A Different Kind of "Services Oriented" Agriculture – Part 2

“An app for this, an app for that” is fine, so long as these apps can share, or at least access common services. It’s not much different from my smart phone where I have lots of apps that value add pictures, notes, recordings, GPS tagged items, etc. can ultimately be shared and discover these things via Facebook, Twitter, email, text or even my favorite “farming app.”  I want an app to find my fields, my yields, my imagery, my equipment, and my staff.  I want to put things “in the cloud” once and share them many times, with many people as I choose, and across many apps.  For you Apple users of iPhones, iPads, etc. you can think of the iCloud…your music, photos, videos, books, etc. follow you anywhere in the world, are updated in near real time, are backed up, and you don’t have to sync anything…it just works with an internet connection.  This is where services oriented agriculture is headed. So how does this relate to interconnectivity and modern agriculture?  Only in that it is simply the way we will do business in the future…and many of you are already doing it both physically through contracted services and digitally through information services (I can name apps off the top of my head for weather, markets, field boundaries, soil sampling, seed selection, pest management, etc).  This new kind of SOA, or services oriented agriculture will redefine workflows across agriculture and there are a handful of forward leaning firms working to build the platforms for agriculture which can leverage these services.  This will save you time, money, and enable better decision making.

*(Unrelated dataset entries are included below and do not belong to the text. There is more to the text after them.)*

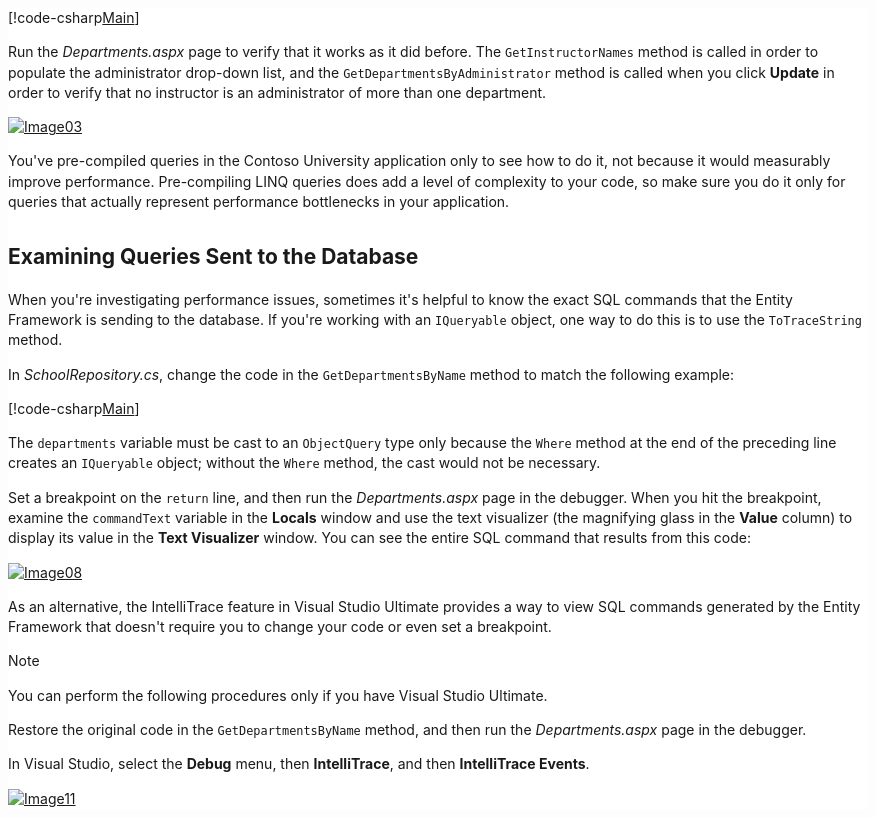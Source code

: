 [!code-csharp[Main](maximizing-performance-with-the-entity-framework-in-an-asp-net-web-application/samples/sample12.cs)]

Run the *Departments.aspx* page to verify that it works as it did before. The `GetInstructorNames` method is called in order to populate the administrator drop-down list, and the `GetDepartmentsByAdministrator` method is called when you click **Update** in order to verify that no instructor is an administrator of more than one department.

[![Image03](maximizing-performance-with-the-entity-framework-in-an-asp-net-web-application/_static/image10.png)](maximizing-performance-with-the-entity-framework-in-an-asp-net-web-application/_static/image9.png)

You've pre-compiled queries in the Contoso University application only to see how to do it, not because it would measurably improve performance. Pre-compiling LINQ queries does add a level of complexity to your code, so make sure you do it only for queries that actually represent performance bottlenecks in your application.

## Examining Queries Sent to the Database

When you're investigating performance issues, sometimes it's helpful to know the exact SQL commands that the Entity Framework is sending to the database. If you're working with an `IQueryable` object, one way to do this is to use the `ToTraceString` method.

In *SchoolRepository.cs*, change the code in the `GetDepartmentsByName` method to match the following example:

[!code-csharp[Main](maximizing-performance-with-the-entity-framework-in-an-asp-net-web-application/samples/sample13.cs)]

The `departments` variable must be cast to an `ObjectQuery` type only because the `Where` method at the end of the preceding line creates an `IQueryable` object; without the `Where` method, the cast would not be necessary.

Set a breakpoint on the `return` line, and then run the *Departments.aspx* page in the debugger. When you hit the breakpoint, examine the `commandText` variable in the **Locals** window and use the text visualizer (the magnifying glass in the **Value** column) to display its value in the **Text Visualizer** window. You can see the entire SQL command that results from this code:

[![Image08](maximizing-performance-with-the-entity-framework-in-an-asp-net-web-application/_static/image12.png)](maximizing-performance-with-the-entity-framework-in-an-asp-net-web-application/_static/image11.png)

As an alternative, the IntelliTrace feature in Visual Studio Ultimate provides a way to view SQL commands generated by the Entity Framework that doesn't require you to change your code or even set a breakpoint.

> [!NOTE]
> You can perform the following procedures only if you have Visual Studio Ultimate.

Restore the original code in the `GetDepartmentsByName` method, and then run the *Departments.aspx* page in the debugger.

In Visual Studio, select the **Debug** menu, then **IntelliTrace**, and then **IntelliTrace Events**.

[![Image11](maximizing-performance-with-the-entity-framework-in-an-asp-net-web-application/_static/image14.png)](maximizing-performance-with-the-entity-framework-in-an-asp-net-web-application/_static/image13.png)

Interconnectivity is what services oriented agriculture is all about and without interconnectivity, services oriented agriculture does not work.  It is no different than choosing power, water, telephone, internet, television, garbage, mail, lawn services for your home.  On the farm you will make some calls (via phone or web) and choose services for yield data management and storage, imagery, weather, markets, crop scouting, soil sampling, pest management, agronomic services and more.  In this model when you don’t like a service, you don’t replace a large software system you simply use a new service.  When you don’t like the song on the radio, you simply change the station or better yet pull up your favorite song on your phone without skipping a beat.  Apps and services that do not provide value will “fail fast” and those that do will become a part of your workflows.

Like subscribing to cable or the newspaper, the services will just “happen” and you will have choices about how you see this information, interact with the data, share results and build collaborative teams around the process.  The same data and applications will be available on your desktop, tablet, and/or phone and will be easily sharable with staff and collaborative teams. As described in Part 1, these new “linked, repeatable business tasks, or services” in Services Oriented Agriculture will leverage economics through economies of scale and scope as well as mitigating the opportunity cost of your time so you can farm, play golf, or spend time with family.  On your phone, tablet, or laptop you will be able to prepare a spraying prescription for the bean field and send it to a service provider, evaluate the yield map of your wheat field with your agronomist over video chat, pull up the video cam in the feed barn, check weather, place marketing orders, show you your equipment and their fuel status, and even turn up the air conditioning in the office...all while sitting at the little league game.

We’re almost there, it’s only the beginning, and you are going to like it.